Design of noise-robust clock and data recovery using an adaptive-bandwidth mixed PLL/DLL

As the continuing technology scaling keeps increasing the maximum on-chip clock frequency, the demand for the high-speed link that bridges the faster on-chip world and slower off-chip world is rapidly growing. The challenges are stronger than before with more functions being integrated into a single chip, which has become a complicated mixed-mode System on Chip (SoC) design. The performance of the link system greatly depends on how well the noise is managed in the system.
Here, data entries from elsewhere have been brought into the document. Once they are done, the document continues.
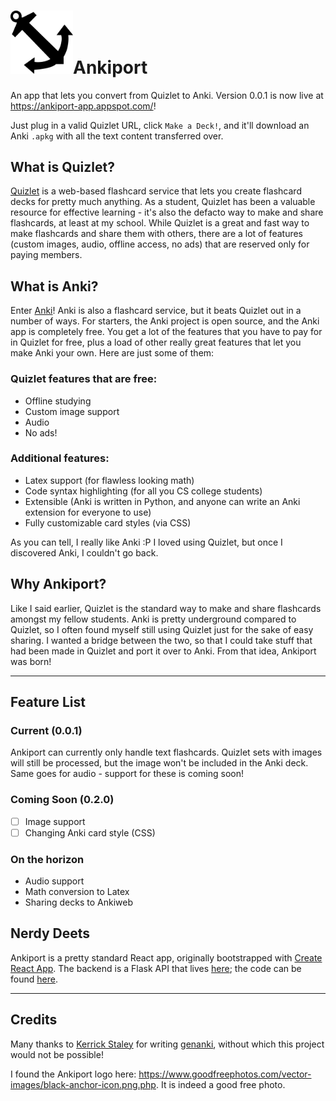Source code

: <h1><a href="https://ankiport-app.appspot.com/"><img src="./public/res/aplogo.png" alt="drawing" width="100"/></a>Ankiport</h1>

An app that lets you convert from Quizlet to Anki. Version 0.0.1 is now live at https://ankiport-app.appspot.com/! 

Just plug in a valid Quizlet URL, click `Make a Deck!`, and it'll download an Anki `.apkg` with all the text content transferred over.

## What is Quizlet?

[Quizlet](quizlet.com) is a web-based flashcard service that lets you create flashcard decks for pretty much anything. As a student, Quizlet has been a valuable resource for effective learning - it's also the defacto way to make and share flashcards, at least at my school. While Quizlet is a great and fast way to make flashcards and share them with others, there are a lot of features (custom images, audio, offline access, no ads) that are reserved only for paying members.

## What is Anki?

Enter [Anki](https://apps.ankiweb.net/)! Anki is also a flashcard service, but it beats Quizlet out in a number of ways. For starters, the Anki project is open source, and the Anki app is completely free. You get a lot of the features that you have to pay for in Quizlet for free, plus a load of other really great features that let you make Anki your own. Here are just some of them:

### Quizlet features that are free:

- Offline studying
- Custom image support
- Audio
- No ads!

### Additional features:

- Latex support (for flawless looking math)
- Code syntax highlighting (for all you CS college students)
- Extensible (Anki is written in Python, and anyone can write an Anki extension for everyone to use)
- Fully customizable card styles (via CSS)

As you can tell, I really like Anki :P I loved using Quizlet, but once I discovered Anki, I couldn't go back.

## Why Ankiport?

Like I said earlier, Quizlet is the standard way to make and share flashcards amongst my fellow students. Anki is pretty underground compared to Quizlet, so I often found myself still using Quizlet just for the sake of easy sharing. I wanted a bridge between the two, so that I could take stuff that had been made in Quizlet and port it over to Anki. From that idea, Ankiport was born!

---

## Feature List

### Current (0.0.1)

Ankiport can currently only handle text flashcards. Quizlet sets with images will still be processed, but the image won't be included in the Anki deck. Same goes for audio - support for these is coming soon!

### Coming Soon (0.2.0)

- [ ] Image support
- [ ] Changing Anki card style (CSS)

### On the horizon

- Audio support
- Math conversion to Latex
- Sharing decks to Ankiweb

## Nerdy Deets

Ankiport is a pretty standard React app, originally bootstrapped with [Create React App](https://github.com/facebookincubator/create-react-app).
The backend is a Flask API that lives [here](https://ankiport-api.appspot.com/); the code can be found [here](https://github.com/jahzielv/ankiport-api).

---

## Credits

Many thanks to [Kerrick Staley](https://github.com/kerrickstaley) for writing [genanki](https://github.com/kerrickstaley/genanki), without which this project would not be possible!

I found the Ankiport logo here: https://www.goodfreephotos.com/vector-images/black-anchor-icon.png.php. It is indeed a good free photo.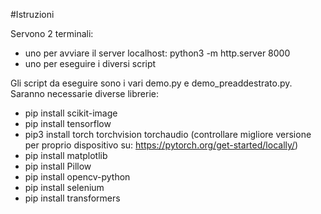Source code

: #Istruzioni

Servono 2 terminali:
- uno per avviare il server localhost: python3 -m http.server 8000
- uno per eseguire i diversi script

Gli script da eseguire sono i vari demo.py e demo_preaddestrato.py. Saranno necessarie diverse librerie:
- pip install scikit-image
- pip install tensorflow
- pip3 install torch torchvision torchaudio (controllare migliore versione per proprio dispositivo su: https://pytorch.org/get-started/locally/)
- pip install matplotlib
- pip install Pillow
- pip install opencv-python
- pip install selenium
- pip install transformers
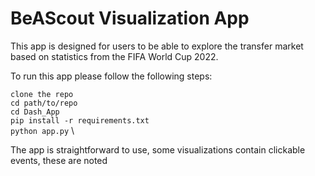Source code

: # BeAScout Visualization App
This app is designed for users to be able to explore the transfer market based on statistics from the FIFA World Cup 2022.

To run this app please follow the following steps:

`clone the repo` \
`cd path/to/repo` \
`cd Dash_App` \
`pip install -r requirements.txt` \
`python app.py` \

The app is straightforward to use, some visualizations contain clickable events, these are noted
Unfortunately the noise conditions in a highly-integrated SoC are usually difficult to predict before chip fabrication and vary quite a lot among different systems. The noise problem is particularly more troublesome on the receiver side than the transmitter side, because the receiver usually consists of more circuit blocks than the transmitter. If one can design a noise-robust receiver that can adapt to various noise conditions, such a macro can be used within a variety of systems and therefore reduce the cost of custom design. This dissertation presents a receiver design that can adjust itself under time-varying noise conditions in order to minimize jitter and achieve optimum performance.; This dissertation first describes an adaptive-bandwidth mixed PLL/DLL (MX-PDLL)-based multiphase clock generator to achieve the optimum jitter performance under different noise conditions. The MX-PDLL uses a phase mixing interpolator to merge traditional PLL and DLL loops into a single loop. The resulting wide range of bandwidth adjustment enables this mechanism for adapting across different noise conditions to minimize jitter.; The dissertation then introduces a new clock and data recovery (CDR) architecture using this MX-PDLL clock generator in a receiver. This CDR uses a digitally-controlled phase rotator to shift the phase of the reference clock that feeds into the MX-PDLL to track the phase and frequency of the data. By tuning the bandwidth of the MX-PDLL, the CDR can find the optimum bandwidth setting under different amount of power supply noise, reference clock noise, and digital control-induced quantization noise to minimize clock jitter and thereby enhance performance.; A prototype chip was fabricated in a 0.18mum CMOS technology, and all the measurement results verify the above claims.